How messy have things become for England / Chelsea captain John Terry of late? Terry’s crimes range from A-Rod-esque poor p.r. to allegedly having an affair with a teammate’s girlfriend. Such is the international furor over Terry’s indiscretions, former U.S. coach Steve Sampson was forced to appear on “Fox Football Fone In”, ratting out John Harkes for similar offenses once upon a time. The Guardian’s Barney Ronay surveys the fuss over “the Most Important Story In The History Of Getting Tearful And Stern about the ‘responsibilities’ of being England captain”, and concludes it’s all “a cloud of hot air floating on hot air buoyed by hot air heated by the heat from hot air.”
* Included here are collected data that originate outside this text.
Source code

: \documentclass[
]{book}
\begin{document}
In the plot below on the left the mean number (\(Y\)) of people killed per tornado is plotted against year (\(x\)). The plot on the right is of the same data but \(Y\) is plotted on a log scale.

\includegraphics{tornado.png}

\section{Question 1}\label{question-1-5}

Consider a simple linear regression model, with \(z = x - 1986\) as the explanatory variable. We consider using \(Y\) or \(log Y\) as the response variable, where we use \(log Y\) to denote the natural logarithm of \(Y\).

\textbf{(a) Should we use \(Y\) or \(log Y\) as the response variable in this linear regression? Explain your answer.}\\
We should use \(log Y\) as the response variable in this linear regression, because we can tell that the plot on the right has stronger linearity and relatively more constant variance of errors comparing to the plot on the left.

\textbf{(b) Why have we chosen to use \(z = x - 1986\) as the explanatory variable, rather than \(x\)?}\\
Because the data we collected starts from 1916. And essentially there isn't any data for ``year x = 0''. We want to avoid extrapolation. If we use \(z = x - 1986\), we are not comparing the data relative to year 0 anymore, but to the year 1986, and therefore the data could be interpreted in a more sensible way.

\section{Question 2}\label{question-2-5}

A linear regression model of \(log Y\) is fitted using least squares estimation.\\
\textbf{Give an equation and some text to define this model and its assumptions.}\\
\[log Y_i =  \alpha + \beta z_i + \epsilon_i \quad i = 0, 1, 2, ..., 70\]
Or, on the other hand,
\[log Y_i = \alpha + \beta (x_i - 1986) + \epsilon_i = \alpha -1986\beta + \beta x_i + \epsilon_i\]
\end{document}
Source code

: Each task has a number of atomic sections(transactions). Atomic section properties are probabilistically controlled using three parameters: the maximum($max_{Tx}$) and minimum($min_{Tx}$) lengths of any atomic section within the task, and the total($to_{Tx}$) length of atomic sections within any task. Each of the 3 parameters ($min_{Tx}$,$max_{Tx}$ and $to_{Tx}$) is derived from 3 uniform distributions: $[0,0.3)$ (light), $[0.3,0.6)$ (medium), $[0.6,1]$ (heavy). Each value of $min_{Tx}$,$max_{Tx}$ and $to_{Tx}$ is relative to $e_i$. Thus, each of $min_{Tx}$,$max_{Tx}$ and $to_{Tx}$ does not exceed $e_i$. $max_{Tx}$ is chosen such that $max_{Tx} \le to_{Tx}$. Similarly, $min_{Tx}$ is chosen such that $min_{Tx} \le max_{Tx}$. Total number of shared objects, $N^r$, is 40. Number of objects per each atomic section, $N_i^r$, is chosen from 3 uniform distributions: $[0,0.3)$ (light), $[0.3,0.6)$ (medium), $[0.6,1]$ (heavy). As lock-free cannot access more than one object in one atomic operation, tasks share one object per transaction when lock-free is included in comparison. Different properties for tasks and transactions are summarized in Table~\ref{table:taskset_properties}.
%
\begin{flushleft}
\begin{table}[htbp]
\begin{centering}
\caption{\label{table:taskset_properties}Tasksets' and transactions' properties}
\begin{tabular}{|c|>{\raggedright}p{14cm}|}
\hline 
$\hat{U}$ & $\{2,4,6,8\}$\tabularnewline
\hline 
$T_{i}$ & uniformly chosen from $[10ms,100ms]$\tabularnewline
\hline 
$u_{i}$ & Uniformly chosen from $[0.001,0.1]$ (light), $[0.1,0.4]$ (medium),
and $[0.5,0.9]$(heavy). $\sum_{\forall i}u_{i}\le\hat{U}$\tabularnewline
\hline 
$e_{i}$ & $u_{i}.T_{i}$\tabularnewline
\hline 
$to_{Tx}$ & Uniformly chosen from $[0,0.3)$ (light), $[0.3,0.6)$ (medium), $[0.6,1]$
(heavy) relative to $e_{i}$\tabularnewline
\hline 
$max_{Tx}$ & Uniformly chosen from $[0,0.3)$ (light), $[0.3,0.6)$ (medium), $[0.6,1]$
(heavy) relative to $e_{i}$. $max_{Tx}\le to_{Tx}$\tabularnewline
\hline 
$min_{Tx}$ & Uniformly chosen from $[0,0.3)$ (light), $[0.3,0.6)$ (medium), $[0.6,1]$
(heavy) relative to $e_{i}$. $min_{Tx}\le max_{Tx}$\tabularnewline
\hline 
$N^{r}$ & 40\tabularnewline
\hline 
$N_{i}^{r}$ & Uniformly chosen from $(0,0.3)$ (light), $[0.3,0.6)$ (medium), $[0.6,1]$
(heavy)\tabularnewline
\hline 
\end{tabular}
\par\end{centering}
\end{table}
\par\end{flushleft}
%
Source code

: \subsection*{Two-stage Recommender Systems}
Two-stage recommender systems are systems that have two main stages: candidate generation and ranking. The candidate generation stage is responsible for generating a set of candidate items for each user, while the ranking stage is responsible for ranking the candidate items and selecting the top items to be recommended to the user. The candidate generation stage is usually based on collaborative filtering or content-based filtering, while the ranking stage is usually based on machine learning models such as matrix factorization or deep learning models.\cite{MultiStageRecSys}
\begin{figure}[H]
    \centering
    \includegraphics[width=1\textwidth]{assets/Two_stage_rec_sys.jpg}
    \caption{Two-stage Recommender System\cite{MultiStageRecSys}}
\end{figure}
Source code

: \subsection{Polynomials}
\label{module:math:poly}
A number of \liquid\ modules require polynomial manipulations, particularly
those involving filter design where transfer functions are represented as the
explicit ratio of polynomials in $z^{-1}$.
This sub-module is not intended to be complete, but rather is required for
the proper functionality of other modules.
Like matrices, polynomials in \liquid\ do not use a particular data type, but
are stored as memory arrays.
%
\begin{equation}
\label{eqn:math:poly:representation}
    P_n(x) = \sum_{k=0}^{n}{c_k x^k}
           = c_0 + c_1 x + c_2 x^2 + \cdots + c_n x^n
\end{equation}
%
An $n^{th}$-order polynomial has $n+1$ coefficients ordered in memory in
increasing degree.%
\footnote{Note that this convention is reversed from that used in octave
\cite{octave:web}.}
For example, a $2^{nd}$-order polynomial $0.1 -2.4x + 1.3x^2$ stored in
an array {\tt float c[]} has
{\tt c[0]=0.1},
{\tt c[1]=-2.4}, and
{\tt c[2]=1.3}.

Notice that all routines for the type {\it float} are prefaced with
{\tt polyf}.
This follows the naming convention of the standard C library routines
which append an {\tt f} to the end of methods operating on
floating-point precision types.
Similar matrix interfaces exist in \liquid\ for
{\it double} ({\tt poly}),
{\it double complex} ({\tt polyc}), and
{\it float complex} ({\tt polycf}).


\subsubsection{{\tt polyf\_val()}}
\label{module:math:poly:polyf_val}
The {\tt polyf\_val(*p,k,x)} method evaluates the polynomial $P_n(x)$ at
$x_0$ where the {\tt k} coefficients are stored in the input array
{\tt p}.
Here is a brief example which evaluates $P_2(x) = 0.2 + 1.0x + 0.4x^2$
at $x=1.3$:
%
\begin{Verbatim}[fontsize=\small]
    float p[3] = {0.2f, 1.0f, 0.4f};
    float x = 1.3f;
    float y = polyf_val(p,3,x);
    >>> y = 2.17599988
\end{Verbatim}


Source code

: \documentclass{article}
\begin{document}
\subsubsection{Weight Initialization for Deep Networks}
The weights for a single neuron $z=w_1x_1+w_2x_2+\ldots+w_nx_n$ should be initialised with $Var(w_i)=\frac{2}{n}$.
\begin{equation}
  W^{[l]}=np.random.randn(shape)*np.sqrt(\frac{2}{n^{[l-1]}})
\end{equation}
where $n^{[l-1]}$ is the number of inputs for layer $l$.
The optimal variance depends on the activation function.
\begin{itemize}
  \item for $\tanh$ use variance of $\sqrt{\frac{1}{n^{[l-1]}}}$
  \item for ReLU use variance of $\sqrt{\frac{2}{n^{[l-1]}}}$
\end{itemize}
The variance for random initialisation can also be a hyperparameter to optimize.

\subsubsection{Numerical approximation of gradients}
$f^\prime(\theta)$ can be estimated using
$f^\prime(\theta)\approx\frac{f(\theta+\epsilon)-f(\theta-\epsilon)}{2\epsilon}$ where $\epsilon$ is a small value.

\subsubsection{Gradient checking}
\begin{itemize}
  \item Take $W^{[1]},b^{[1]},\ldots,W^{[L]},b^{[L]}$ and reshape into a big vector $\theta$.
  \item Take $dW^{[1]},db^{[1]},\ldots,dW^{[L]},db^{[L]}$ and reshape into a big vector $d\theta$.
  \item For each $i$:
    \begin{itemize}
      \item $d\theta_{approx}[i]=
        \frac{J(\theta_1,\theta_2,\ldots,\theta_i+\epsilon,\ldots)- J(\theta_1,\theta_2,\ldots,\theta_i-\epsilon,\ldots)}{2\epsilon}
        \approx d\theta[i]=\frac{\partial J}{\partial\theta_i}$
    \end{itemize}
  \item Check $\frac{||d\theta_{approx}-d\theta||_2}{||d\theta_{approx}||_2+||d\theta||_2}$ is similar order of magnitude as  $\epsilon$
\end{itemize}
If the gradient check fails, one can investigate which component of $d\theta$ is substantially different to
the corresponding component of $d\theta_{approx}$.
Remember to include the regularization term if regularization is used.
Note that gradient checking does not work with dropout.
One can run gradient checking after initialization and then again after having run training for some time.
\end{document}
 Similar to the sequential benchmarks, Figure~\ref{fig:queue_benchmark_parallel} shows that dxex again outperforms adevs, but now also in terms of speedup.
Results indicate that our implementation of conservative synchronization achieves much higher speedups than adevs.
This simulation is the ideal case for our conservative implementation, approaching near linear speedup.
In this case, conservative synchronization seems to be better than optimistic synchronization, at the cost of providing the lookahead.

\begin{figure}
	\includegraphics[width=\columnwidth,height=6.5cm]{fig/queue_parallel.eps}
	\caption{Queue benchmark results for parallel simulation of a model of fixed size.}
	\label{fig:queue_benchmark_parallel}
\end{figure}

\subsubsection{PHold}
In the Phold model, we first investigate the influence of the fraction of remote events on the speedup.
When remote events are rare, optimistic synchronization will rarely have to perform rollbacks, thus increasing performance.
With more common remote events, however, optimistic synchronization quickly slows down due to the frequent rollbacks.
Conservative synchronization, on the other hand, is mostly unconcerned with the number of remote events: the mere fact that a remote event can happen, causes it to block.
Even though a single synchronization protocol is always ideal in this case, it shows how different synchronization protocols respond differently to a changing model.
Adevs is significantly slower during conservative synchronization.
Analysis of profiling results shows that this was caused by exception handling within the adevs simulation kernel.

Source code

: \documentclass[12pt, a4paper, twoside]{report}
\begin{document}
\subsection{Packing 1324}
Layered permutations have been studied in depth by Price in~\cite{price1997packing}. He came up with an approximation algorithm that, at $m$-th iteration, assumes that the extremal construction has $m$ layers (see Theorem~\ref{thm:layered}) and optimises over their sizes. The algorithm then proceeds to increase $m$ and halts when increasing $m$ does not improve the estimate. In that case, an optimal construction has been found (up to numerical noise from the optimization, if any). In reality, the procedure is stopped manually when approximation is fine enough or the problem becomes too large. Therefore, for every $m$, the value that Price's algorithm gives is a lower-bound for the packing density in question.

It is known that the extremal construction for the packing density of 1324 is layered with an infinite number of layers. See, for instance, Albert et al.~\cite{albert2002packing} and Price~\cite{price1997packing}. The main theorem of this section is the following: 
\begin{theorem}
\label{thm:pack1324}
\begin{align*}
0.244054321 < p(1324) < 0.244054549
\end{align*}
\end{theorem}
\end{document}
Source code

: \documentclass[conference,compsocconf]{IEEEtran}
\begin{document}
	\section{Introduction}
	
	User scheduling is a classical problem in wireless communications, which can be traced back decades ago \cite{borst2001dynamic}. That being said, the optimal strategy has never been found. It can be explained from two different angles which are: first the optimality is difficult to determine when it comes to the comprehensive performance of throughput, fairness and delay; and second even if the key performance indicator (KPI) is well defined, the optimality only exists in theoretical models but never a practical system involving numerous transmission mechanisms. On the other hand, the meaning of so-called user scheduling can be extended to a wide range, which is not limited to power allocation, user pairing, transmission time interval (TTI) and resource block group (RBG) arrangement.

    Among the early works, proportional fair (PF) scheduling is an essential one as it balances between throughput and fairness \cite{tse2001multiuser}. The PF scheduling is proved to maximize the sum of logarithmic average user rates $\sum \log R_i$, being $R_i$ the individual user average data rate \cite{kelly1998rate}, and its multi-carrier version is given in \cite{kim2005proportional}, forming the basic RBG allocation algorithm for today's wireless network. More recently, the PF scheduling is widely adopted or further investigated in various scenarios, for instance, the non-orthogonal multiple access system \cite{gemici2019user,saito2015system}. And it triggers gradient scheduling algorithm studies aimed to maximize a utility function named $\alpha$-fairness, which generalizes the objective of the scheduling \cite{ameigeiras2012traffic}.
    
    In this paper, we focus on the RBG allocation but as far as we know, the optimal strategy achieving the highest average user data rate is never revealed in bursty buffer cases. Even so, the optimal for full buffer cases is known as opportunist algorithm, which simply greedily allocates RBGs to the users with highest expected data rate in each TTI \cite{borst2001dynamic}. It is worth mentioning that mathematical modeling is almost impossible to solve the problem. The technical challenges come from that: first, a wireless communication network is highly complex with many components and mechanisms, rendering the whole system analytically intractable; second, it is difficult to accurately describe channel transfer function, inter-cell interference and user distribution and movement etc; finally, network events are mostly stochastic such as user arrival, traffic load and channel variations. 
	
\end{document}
Weighing in with the arms-spread fight-intros on behalf of England’s Brave John Terry is the Sun, whose exclusive deal with the England captain probably sparked off the whole tedious business by cutting every other red-faced football hack out of the official EBJT picture. Today it counter-attacks by suggesting Wayne Bridge’s ex Vanessa Perroncel has previously tango’d with “five Chelsea stars” [whom we can’t name; the fifth one the Sun couldn’t even name – Fiver Lawyers], which makes for a convenient “five-a-side”-type gor-blimey sneer. Maneater, you see. Loose cannon. EBJT the victim. This is the case the Sun, and his media crisis manager Phil Hall, are making for their man.

On the opposite side of the table, grunting, swearing and attempting to lever your thumb down like Sly Stallone in Over The Top, we have Max Clifford. Today The Master is insisting his client Perroncel “knew some of the players but she didn’t have affairs with them”, and that in this whole saga she had been “betrayed by someone close to her” and “never wanted this out in public”, the equivalent of Blu-tacking a sign across her nose with the words “NOT A PUBLICITY-SEEKER”.

There they go: lurching and wrestling and Chinese Burning across a self-contained media land of shout-boxes and mud-flings and cash-grabs. Where will the money fall? Who will end up on top? Entirely innocent west London beefcake EBJT? Or The Master and his hurled together betrayed-comely-victim schtick? Who does the Fiver back? If only it was possible to find someone sympathetic in all this, beyond poor old Fabio Capello who, even now, is discussing with his assistant Franco Baldini the essential rules of dating your friend’s ex, like a pair of screechy New York singletons on their fifth Martini in a downtown bar called Fagulous.